Neutron and X-ray 3D and 4D imaging of fluid transport within natural and lab-deformed carbonate rocks

Abstract

Carbonate reservoir rocks are characterised by complexities in their void space caused by various processes involved in deposition and diagenesis occurring through chemical dissolution, reprecipitation, dolomitization, fracturing etc. These complexities affect the transport properties of these rocks and hinder an accurate estimation, and therefore all ensuing simulation, of their hydraulic behaviour. This PhD aims to deepen understanding of the influence of core-scale complexities of the pore system of carbonate rocks on fluid transport properties and processes. For this purpose, the complementary capabilities of X-ray and Neutron imaging along with quantitative image analysis are employed to experimentally investigate the miscible and immiscible fluid transport processes within carbonate rocks.
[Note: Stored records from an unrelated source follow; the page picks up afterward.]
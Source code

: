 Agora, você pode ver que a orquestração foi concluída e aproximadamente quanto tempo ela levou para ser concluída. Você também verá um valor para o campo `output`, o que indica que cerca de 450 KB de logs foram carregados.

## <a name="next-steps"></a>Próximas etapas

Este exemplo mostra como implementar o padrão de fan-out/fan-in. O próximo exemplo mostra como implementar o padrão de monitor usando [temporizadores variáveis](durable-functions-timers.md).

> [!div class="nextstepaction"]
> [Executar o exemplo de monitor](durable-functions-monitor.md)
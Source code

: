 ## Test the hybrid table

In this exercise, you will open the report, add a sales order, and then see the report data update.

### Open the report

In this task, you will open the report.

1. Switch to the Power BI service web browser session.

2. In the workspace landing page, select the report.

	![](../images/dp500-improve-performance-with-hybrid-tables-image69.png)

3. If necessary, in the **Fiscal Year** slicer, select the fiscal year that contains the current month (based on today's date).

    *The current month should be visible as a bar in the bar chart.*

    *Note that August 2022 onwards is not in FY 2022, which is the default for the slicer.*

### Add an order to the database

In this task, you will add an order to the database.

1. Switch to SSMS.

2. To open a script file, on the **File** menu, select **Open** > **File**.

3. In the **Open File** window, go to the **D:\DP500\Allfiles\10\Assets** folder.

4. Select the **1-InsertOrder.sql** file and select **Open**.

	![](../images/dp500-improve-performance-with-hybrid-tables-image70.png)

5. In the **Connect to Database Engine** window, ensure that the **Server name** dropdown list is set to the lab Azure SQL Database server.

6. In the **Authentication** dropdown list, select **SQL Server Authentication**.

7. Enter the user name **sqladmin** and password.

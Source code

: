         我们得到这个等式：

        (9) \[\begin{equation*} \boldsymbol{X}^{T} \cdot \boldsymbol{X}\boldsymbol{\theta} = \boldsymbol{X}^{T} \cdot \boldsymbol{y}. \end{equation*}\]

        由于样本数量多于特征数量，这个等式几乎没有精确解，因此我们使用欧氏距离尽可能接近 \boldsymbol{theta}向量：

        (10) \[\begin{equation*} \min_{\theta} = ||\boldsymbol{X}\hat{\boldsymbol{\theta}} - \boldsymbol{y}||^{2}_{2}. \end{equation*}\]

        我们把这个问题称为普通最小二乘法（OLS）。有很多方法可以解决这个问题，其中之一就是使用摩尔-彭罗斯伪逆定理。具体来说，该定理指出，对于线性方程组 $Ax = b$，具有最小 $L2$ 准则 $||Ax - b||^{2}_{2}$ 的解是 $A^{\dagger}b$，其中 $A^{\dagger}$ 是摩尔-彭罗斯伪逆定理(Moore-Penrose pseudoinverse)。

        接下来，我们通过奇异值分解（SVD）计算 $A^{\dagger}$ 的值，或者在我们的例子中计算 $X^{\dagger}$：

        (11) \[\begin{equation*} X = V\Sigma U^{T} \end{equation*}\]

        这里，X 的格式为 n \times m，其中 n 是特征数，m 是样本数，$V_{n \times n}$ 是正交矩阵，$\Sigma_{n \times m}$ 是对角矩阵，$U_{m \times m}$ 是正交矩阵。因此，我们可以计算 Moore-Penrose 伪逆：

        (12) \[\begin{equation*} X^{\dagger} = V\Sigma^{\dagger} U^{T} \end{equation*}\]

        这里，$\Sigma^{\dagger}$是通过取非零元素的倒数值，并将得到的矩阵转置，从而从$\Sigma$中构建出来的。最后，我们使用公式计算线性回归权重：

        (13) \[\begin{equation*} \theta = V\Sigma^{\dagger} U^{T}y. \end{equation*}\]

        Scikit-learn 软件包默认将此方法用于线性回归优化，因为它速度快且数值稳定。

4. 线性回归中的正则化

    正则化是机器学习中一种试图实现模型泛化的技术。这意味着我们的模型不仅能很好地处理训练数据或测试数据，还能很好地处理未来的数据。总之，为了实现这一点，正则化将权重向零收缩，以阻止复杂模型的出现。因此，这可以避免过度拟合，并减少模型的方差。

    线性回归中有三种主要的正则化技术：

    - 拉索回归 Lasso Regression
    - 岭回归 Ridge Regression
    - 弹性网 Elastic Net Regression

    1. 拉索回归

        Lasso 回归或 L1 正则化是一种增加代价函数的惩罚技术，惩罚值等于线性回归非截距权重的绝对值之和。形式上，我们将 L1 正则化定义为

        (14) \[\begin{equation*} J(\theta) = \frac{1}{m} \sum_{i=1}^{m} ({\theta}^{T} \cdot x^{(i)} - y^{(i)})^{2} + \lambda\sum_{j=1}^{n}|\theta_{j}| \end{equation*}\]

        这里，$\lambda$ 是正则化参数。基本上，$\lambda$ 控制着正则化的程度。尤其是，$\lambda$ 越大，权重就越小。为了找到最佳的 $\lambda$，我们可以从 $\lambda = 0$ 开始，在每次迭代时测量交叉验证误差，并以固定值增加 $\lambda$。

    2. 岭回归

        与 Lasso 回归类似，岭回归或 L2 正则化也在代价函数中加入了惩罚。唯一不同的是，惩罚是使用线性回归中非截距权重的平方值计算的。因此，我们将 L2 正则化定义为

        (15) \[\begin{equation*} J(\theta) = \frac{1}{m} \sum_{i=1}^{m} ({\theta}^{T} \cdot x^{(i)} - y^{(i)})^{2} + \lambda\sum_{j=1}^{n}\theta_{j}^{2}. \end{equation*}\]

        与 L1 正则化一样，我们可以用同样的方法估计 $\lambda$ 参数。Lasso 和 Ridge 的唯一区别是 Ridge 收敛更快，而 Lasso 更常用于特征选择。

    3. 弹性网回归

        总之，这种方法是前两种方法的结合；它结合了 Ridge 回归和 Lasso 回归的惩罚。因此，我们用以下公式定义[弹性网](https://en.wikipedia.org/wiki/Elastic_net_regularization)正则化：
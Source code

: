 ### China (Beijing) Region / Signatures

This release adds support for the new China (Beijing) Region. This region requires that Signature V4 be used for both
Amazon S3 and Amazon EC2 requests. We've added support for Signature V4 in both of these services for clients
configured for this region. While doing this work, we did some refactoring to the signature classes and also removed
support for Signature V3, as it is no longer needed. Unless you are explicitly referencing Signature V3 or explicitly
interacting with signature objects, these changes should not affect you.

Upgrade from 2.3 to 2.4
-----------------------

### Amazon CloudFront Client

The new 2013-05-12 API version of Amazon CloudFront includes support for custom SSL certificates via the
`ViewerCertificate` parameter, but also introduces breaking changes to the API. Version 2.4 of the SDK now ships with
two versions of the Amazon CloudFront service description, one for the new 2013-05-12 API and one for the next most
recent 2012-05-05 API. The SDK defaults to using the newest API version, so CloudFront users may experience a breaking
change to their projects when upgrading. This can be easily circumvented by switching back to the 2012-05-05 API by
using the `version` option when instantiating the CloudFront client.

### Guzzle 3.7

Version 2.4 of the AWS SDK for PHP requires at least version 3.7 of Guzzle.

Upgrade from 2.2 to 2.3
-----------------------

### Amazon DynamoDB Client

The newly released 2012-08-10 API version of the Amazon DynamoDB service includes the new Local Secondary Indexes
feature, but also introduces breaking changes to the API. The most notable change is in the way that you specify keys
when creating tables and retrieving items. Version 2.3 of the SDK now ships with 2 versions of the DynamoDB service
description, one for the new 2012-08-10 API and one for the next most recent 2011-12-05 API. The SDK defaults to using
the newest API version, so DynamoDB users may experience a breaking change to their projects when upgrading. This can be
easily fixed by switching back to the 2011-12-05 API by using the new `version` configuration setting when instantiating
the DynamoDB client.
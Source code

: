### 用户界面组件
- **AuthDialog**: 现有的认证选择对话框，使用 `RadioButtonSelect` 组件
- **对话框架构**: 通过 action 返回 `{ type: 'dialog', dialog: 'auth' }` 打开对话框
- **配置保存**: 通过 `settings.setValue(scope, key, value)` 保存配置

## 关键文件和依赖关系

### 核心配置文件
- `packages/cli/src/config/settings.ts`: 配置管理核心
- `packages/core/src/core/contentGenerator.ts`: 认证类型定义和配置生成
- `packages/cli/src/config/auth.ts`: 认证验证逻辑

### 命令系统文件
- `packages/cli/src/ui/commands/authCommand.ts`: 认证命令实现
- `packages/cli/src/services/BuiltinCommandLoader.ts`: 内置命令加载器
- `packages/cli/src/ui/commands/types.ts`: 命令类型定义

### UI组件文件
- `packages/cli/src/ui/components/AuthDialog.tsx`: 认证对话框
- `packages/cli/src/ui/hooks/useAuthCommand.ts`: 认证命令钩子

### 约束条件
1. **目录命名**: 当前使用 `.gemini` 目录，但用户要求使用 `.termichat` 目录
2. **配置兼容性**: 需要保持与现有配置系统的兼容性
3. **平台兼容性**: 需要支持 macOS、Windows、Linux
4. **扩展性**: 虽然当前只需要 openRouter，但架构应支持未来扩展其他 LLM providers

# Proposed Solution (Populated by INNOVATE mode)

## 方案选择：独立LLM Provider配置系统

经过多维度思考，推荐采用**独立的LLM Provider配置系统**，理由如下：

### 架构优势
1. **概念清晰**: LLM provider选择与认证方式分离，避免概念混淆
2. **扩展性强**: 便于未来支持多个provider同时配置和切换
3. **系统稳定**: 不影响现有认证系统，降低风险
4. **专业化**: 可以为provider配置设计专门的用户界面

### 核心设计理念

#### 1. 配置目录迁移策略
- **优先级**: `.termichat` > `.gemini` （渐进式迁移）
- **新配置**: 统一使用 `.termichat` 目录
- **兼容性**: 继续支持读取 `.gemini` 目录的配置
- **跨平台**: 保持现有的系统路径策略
Different types of textural variations due to the depositional and mechanical deformational features within four types of carbonate rocks, Coquina limestone, Biolithite, Travertine and Oolitic limestone are first characterised by analysing X-ray micro-CT images acquired from dry samples. Then, a series of High Speed Neutron Tomographies (HSNT) are acquired during miscible and immiscible fluid flow experiments in the selected carbonate rock samples (38mm diameter core) to explore different fluid transport processes affected by the characterised core-scale features. Image analysis techniques are employed that allow the extraction of quantitative data of pore system properties and fluid transport from the captured X-ray micro-CT images and HSNTs. The analysis on X-ray micro CT images revealed the significant influence of features like fractures, lamina or layering, layering orientation and different types of textural variations on the pore network properties like porosity, permeability, pore connectivity and tortuosity. The fluid transport processes and properties including morphology of the flow patterns, fluid speed distribution, saturation/relative concentration distribution of fluid phases, capillary heterogeneity trapping and fracture-matrix flow were resolved using the combination of HSNT and quantitative image analysis. The results also provide important insight on miscible transport processes including irregularity in the advancing fluid front and longitudinal dispersion.